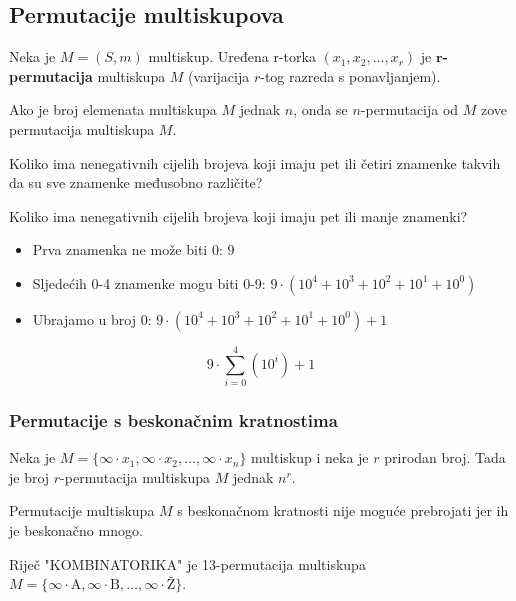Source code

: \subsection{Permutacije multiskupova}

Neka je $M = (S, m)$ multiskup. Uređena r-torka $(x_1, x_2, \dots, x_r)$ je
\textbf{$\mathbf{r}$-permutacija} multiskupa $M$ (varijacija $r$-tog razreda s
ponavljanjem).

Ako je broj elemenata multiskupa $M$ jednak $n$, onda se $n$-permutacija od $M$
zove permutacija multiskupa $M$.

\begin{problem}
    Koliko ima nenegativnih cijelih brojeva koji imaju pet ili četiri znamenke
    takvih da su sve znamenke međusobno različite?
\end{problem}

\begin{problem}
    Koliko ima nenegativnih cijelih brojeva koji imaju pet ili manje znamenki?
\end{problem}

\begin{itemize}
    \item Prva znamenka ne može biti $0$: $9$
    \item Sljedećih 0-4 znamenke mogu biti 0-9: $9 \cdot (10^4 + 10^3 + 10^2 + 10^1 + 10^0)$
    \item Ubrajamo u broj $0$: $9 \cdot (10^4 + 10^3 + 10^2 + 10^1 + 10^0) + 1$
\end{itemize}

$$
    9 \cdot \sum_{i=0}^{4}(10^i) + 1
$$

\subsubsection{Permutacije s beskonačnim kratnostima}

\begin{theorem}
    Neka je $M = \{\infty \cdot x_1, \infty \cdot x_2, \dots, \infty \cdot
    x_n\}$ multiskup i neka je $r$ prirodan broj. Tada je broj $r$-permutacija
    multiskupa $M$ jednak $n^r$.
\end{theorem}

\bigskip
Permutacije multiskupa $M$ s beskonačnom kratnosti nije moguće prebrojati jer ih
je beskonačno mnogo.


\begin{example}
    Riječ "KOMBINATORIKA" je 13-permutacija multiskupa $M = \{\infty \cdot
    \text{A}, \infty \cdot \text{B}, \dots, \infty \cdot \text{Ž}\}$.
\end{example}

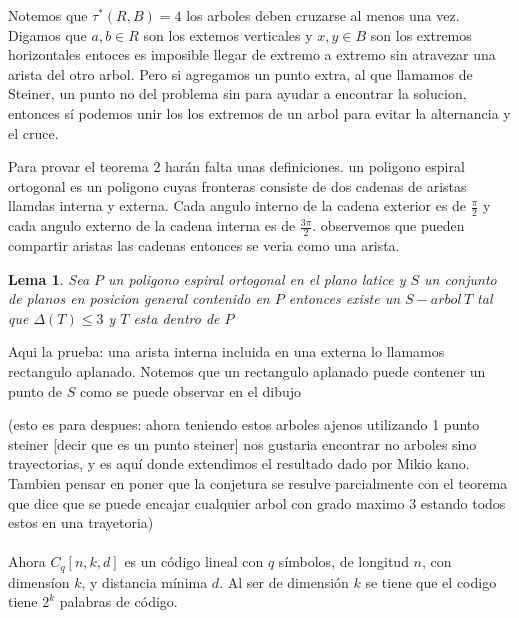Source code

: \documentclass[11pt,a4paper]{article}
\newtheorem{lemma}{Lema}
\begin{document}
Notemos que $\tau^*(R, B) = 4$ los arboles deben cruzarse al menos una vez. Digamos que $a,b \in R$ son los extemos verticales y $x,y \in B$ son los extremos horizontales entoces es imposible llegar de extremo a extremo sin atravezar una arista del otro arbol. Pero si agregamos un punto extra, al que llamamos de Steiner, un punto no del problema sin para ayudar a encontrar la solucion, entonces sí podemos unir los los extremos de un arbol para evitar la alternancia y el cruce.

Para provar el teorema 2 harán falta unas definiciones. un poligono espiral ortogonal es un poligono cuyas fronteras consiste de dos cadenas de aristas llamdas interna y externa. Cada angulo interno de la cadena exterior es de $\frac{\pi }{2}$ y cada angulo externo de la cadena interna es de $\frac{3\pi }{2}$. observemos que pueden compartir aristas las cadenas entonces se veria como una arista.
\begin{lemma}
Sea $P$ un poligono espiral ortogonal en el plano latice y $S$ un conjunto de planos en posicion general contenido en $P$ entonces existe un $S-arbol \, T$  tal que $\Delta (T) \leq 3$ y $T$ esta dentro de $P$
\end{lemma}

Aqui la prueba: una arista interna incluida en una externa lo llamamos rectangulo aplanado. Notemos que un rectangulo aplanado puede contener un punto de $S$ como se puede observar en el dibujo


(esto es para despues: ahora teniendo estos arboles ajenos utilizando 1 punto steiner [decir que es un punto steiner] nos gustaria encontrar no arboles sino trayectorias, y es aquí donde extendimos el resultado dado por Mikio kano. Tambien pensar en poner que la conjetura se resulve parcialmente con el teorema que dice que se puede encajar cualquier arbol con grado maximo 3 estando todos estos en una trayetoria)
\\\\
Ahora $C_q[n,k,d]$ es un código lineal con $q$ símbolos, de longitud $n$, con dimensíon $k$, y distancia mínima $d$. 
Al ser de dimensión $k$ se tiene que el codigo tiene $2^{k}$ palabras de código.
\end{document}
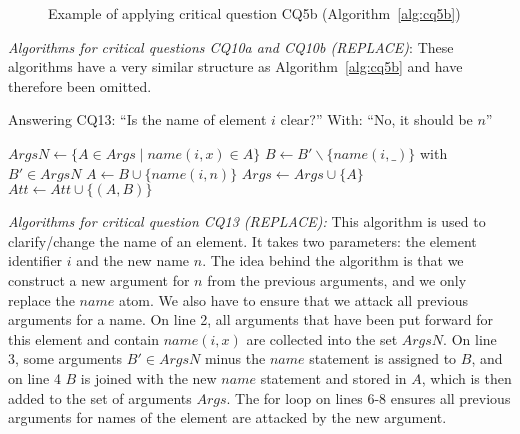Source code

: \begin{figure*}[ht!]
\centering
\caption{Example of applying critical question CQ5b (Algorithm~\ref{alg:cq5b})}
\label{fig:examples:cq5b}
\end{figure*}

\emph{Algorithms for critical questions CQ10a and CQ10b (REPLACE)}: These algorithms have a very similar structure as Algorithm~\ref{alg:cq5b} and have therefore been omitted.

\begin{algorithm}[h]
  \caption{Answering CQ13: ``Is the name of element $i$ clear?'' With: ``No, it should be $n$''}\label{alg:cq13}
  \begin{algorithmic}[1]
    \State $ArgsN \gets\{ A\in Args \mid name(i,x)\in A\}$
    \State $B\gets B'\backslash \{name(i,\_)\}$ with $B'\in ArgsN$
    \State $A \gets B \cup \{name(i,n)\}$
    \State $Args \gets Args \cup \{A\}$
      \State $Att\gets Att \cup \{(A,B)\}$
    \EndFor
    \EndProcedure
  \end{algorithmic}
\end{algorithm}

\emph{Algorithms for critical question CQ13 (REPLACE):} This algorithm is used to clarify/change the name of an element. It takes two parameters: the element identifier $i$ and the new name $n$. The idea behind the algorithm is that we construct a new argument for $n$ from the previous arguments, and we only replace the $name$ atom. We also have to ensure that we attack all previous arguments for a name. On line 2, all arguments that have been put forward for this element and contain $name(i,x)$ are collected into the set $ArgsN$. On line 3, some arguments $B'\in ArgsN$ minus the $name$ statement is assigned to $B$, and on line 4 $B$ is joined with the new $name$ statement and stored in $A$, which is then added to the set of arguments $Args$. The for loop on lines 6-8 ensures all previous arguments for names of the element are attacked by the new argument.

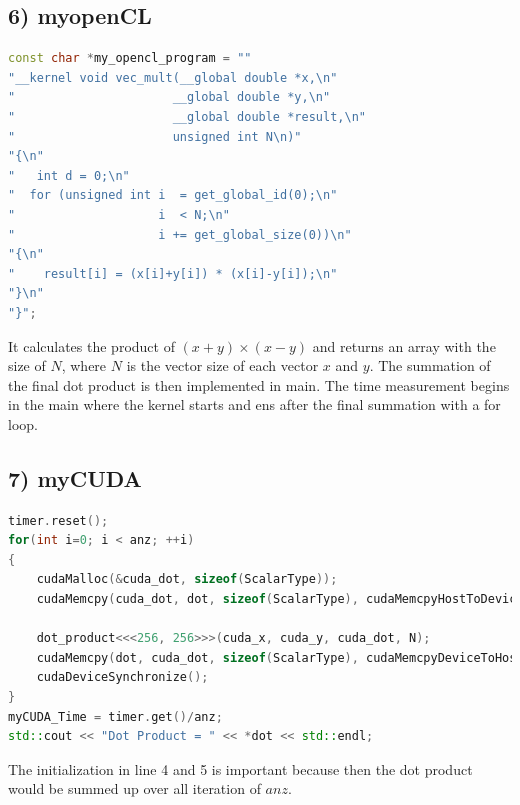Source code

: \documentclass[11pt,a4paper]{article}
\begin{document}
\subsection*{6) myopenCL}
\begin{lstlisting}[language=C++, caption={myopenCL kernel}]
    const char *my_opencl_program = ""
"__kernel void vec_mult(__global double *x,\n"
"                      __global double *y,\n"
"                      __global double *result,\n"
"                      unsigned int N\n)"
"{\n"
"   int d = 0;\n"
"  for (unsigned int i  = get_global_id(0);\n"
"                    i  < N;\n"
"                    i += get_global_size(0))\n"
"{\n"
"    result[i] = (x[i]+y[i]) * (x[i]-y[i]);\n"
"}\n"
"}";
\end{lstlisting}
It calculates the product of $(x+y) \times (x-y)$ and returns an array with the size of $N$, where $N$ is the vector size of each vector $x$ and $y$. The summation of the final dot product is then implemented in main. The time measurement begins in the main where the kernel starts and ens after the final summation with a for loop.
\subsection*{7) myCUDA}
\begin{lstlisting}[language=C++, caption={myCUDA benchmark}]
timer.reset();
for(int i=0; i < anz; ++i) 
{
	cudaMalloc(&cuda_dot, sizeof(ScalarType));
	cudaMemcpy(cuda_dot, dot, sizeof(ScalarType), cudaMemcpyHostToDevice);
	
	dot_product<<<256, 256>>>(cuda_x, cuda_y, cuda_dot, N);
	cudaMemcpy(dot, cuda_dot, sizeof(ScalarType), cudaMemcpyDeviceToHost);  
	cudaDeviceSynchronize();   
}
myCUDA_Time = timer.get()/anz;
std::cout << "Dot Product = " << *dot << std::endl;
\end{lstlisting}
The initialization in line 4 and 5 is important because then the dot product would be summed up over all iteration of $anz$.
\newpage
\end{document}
=-=-=
● What the task asks
Copy out all lines above holding "brojeva".

● Solution to this task
    Koliko ima nenegativnih cijelih brojeva koji imaju pet ili četiri znamenke
    Koliko ima nenegativnih cijelih brojeva koji imaju pet ili manje znamenki?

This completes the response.